Hugo Roisné s’attaque à du lourd : Le béton. L’appareil à la main. Les yeux vers les hauteurs inaccessibles. À chaque capture, il tente, main d’acier oeil de velours, de désarmer le béton et de coffrer « le brut ». Diplômé d’architecture à Paris, il a travaillé ensuite sur le projet de la Fondation Luma de Frank Gehry à Arles. « Façadexture », série entamée lors de ses années de recherche, continue à se déployer. L’artiste y donne à voir ce qui relève d’un univers urbanistique de façade, celle-là même contenue dans l’architecture des bâtiments, les biens nommés, « brutalistes1» qui fleurissaient entre 1960 et 1980 un peu partout dans le monde. L’accent du photographe est mis sur l’expression graphique des élévations supérieures de ces bâtiments comme pour capturer un motif singulier en noir et blanc.
Ce que l’appareil photographique enclenche, un déclic de photographe chez l’architecte. Sa recherche se joue de l’œil : Compiler, recenser, extraire le rythme architectural présent dans les volumes de ces édifices. Il ne conserve visuellement que les éléments modulaires répétés à l’infini des bâtiments qu’il contemple. Il capte le substrat d’un bâtiment architecturé en évitant sciemment ce que pourrait être une photographie pour un catalogue d’architecture, qui n’en montrerait que le caractère massif des zones fonctionnelles articulées ensemble et regroupées pour former un tout unifié.
Hugo Roisné creuse la dualité entre la réalité et sa perception. Il prend et agrège le dessin en élévation de ces architectures massives et répétitives, déjà graphiques en elles-mêmes, en les déformant par un changement d’angles.
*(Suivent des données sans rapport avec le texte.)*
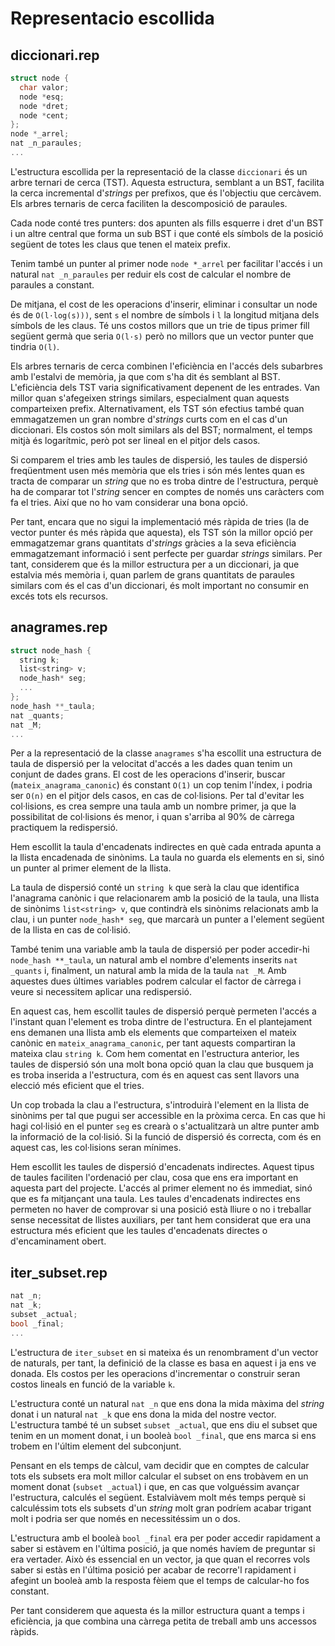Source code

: # Representacio escollida

## diccionari.rep

```cpp
struct node {
  char valor;
  node *esq;
  node *dret;
  node *cent;
};
node *_arrel;
nat _n_paraules;
...
```

L'estructura escollida per la representació de la classe `diccionari` és un arbre ternari de cerca (TST). Aquesta estructura, semblant a un BST, facilita la cerca incremental d'_strings_ per prefixos, que és l'objectiu que cercàvem. Els arbres ternaris de cerca faciliten la descomposició de paraules.

Cada node conté tres punters: dos apunten als fills esquerre i dret d'un BST i un altre central que forma un sub BST i que conté els símbols de la posició següent de totes les claus que tenen el mateix prefix.

Tenim també un punter al primer node `node *_arrel` per facilitar l'accés i un natural `nat _n_paraules` per reduir els cost de calcular el nombre de paraules a constant.

De mitjana, el cost de les operacions d'inserir, eliminar i consultar un node és de `O(l·log(s)))`, sent `s` el nombre de símbols i `l` la longitud mitjana dels símbols de les claus. Té uns costos millors que un trie de tipus primer fill següent germà que seria `O(l·s)` però no millors que un vector punter que tindria `O(l)`.

Els arbres ternaris de cerca combinen l'eficiència en l'accés dels subarbres amb l'estalvi de memòria, ja que com s'ha dit és semblant al BST. L'eficiència dels TST varia significativament depenent de les entrades. Van millor quan s'afegeixen strings similars, especialment quan aquests comparteixen prefix. Alternativament, els TST són efectius també quan emmagatzemen un gran nombre d'_strings_ curts com en el cas d'un diccionari. Els costos són molt similars als del BST; normalment, el temps mitjà és logarítmic, però pot ser lineal en el pitjor dels casos.

Si comparem el tries amb les taules de dispersió, les taules de dispersió freqüentment usen més memòria que els tries i són més lentes quan es tracta de comparar un _string_ que no es troba dintre de l'estructura, perquè ha de comparar tot l'_string_ sencer en comptes de només uns caràcters com fa el tries. Així que no ho vam considerar una bona opció.

Per tant, encara que no sigui la implementació més ràpida de tries (la de vector punter és més ràpida que aquesta), els TST són la millor opció per emmagatzemar grans quantitats d'_strings_ gràcies a la seva eficiència emmagatzemant informació i sent perfecte per guardar _strings_ similars. Per tant, considerem que és la millor estructura per a un diccionari, ja que estalvia més memòria i, quan parlem de grans quantitats de paraules similars com és el cas d'un diccionari, és molt important no consumir en excés tots els recursos.

## anagrames.rep

```cpp
struct node_hash {
  string k;
  list<string> v;
  node_hash* seg;
  ...
};
node_hash **_taula;
nat _quants;
nat _M;
...
```

Per a la representació de la classe `anagrames` s'ha escollit una estructura de taula de dispersió per la velocitat d'accés a les dades quan tenim un conjunt de dades grans. El cost de les operacions d'inserir, buscar (`mateix_anagrama_canonic`) és constant `O(1)` un cop tenim l'índex, i podria ser `O(n)` en el pitjor dels casos, en cas de col·lisions. Per tal d'evitar les col·lisions, es crea sempre una taula amb un nombre primer, ja que la possibilitat de col·lisions és menor, i quan s'arriba al 90% de càrrega practiquem la redispersió.

Hem escollit la taula d'encadenats indirectes en què cada entrada apunta a la llista encadenada de sinònims. La taula no guarda els elements en si, sinó un punter al primer element de la llista.

La taula de dispersió conté un `string k` que serà la clau que identifica l'anagrama canònic i que relacionarem amb la posició de la taula, una llista de sinònims `list<string> v`, que contindrà els sinònims relacionats amb la clau, i un punter `node_hash* seg`,  que marcarà un punter a l'element següent de la llista en cas de col·lisió.

També tenim una variable amb la taula de dispersió per poder accedir-hi `node_hash **_taula`, un natural amb el nombre d'elements inserits `nat _quants` i, finalment, un natural amb la mida de la taula `nat _M`. Amb aquestes dues últimes variables podrem calcular el factor de càrrega i veure si necessitem aplicar una redispersió.

En aquest cas, hem escollit taules de dispersió perquè permeten l'accés a l'instant quan l'element es troba dintre de l'estructura. En el plantejament ens demanen una llista amb els elements que comparteixen el mateix canònic en `mateix_anagrama_canonic`, per tant aquests compartiran la mateixa clau `string k`. Com hem comentat en l'estructura anterior, les taules de dispersió són una molt bona opció quan la clau que busquem ja es troba inserida a l'estructura, com és en aquest cas sent llavors una elecció més eficient que el tries.

Un cop trobada la clau a l'estructura, s'introduirà l'element en la llista de sinònims per tal que pugui ser accessible en la pròxima cerca. En cas que hi hagi col·lisió en el punter `seg` es crearà o s'actualitzarà un altre punter amb la informació de la col·lisió. Si la funció de dispersió és correcta, com és en aquest cas, les col·lisions seran mínimes.

Hem escollit les taules de dispersió d'encadenats indirectes. Aquest tipus de taules faciliten l'ordenació per clau, cosa que ens era important en aquesta part del projecte. L'accés al primer element no és immediat, sinó que es fa mitjançant una taula. Les taules d'encadenats indirectes ens permeten no haver de comprovar si una posició està lliure o no i treballar sense necessitat de llistes auxiliars, per tant hem considerat que era una estructura més eficient que les taules d'encadenats directes o d'encaminament obert.

## iter_subset.rep

```cpp
nat _n;
nat _k;
subset _actual;
bool _final;
...
```

L'estructura de `iter_subset` en si mateixa és un renombrament d'un vector de naturals, per tant, la definició de la classe es basa en aquest i ja ens ve donada. Els costos per les operacions d'incrementar o construir seran costos lineals en funció de la variable `k`.

L'estructura conté un natural `nat _n` que ens dona la mida màxima del _string_ donat i un natural `nat _k` que ens dona la mida del nostre vector. L'estructura també té un subset `subset _actual`, que ens diu el subset que tenim en un moment donat, i un booleà `bool _final`, que ens marca si ens trobem en l'últim element del subconjunt.

Pensant en els temps de càlcul, vam decidir que en comptes de calcular tots els subsets era molt millor calcular el subset on ens trobàvem en un moment donat (`subset _actual`) i que, en cas que volguéssim avançar l'estructura, calculés el següent. Estalviàvem molt més temps perquè si calculéssim tots els subsets d'un _string_ molt gran podríem acabar trigant molt i podria ser que només en necessitéssim un o dos.

L'estructura amb el booleà `bool _final` era per poder accedir rapidament a saber si estàvem en l'última posició, ja que només havíem de preguntar si era vertader. Això és essencial en un vector, ja que quan el recorres vols saber si estàs en l'última posició per acabar de recorre'l rapidament i afegint un booleà amb la resposta fèiem que el temps de calcular-ho fos constant.

Per tant considerem que aquesta és la millor estructura quant a temps i eficiència, ja que combina una càrrega petita de treball amb uns accessos ràpids.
Il dit chercher les « fractales » dans la répétition de ces modules identiques déformés par la perspective. Il touche à la traitrise de l’œil – et par là-même à la réduction de la raison – qui voit grand ce qui lui est proche et de plus en plus petit ce qui tend à s’éloigner. Le résultat ultra-géométrisé est abstrait, ce qui tend à dissiper la notion d’échelle entre la façade et sa texture. En accentuant ainsi la perspective, il révèle tout le surréel contenu dans le bâti.
Ce qu’est le béton, un composite mû par un désir de lier ensemble un agglomérat de minéraux. Aux origines édificieuses : Sable, Argile, Eau – et les fondations de Pompéi sont réveillés des cendres comme dans un sursaut prémonitoire où Faire se peut. On dit aujourd’hui du béton qu’il est honnête. Comme la lave, le béton coulé en surface est fait pour révéler la construction et la structure des matériaux qu’il recouvre.
Un courant d’air qui apporte le drame sur un terrain de bitume – Les édifices « brutalistes », ce sont de grandes structures anguleuses et solides en béton. Cette architecture spécifique aux allures de forteresse se décline aussi bien en bâtiments administratifs, universitaires, institutionnels qu’en logements pour répondre à la croissance soudaine des années 1950-1960. Elle hante une mémoire de ciment, celle du plan : taper sur du béton avec un marteau, cela prend du temps car les fissures ne viennent pas avec l’âge, rien ne saurait craqueler sous son épaisse couche. Depuis longtemps, on cherche l’issue de secours de nos inconscients.
À contrario des œuvres cinématographiques dont les architectures cimentent l’écran en décor dystopique (Alphaville – 1965 – Godard ; Fahrenheit 451 -1966 – Truffaut), l’artiste photographe ne s’intéresse ni à l’imposante démonstration autoritaire des bâtiments, ni à leur forme élancée ni aux ombres projetées qu’ils réverbèrent. Hugo Roisné sublime les motifs, bouscule les points de vue en les renversant comme pour en supprimer le poids. Il apporte la légèreté que ces architectures paraissaient avoir oublié de présenter en surface. Se camoufler la peau par du béton. Cela me fait penser que le béton se dessine à l’encre du 3D. Les maçons se numérisent. Quand l’architecte dessine un bâtiment, il répond à un programme, à une économie et une fonction en adéquation à un site. Tandis que lorsque le tatoueur répond à une commande, le site est alors fait de chair, le dessin réalisé naît de la rencontre de deux désirs. Dans les deux cas, il y a texture sur façade. C’est pour cela qu’Hugo Roisné juxtapose les deux pratiques, photographie et tatouage, appliquant dès lors le substrat révélé d’une photographie à la peau sensible.
1 « Le brutalisme » est utilisé par Alison et Peter Smithson comme une reprise du terme « béton brut » estimant que ces bâtiments pouvaient être revêtus que d’un seul matériel – le béton – pour en suggérer l’état cru. Laissés pour inachevé, les bâtiments « brutalistes » seront ensuite conceptualisés par le critique d’architecture anglais Reyner Banham.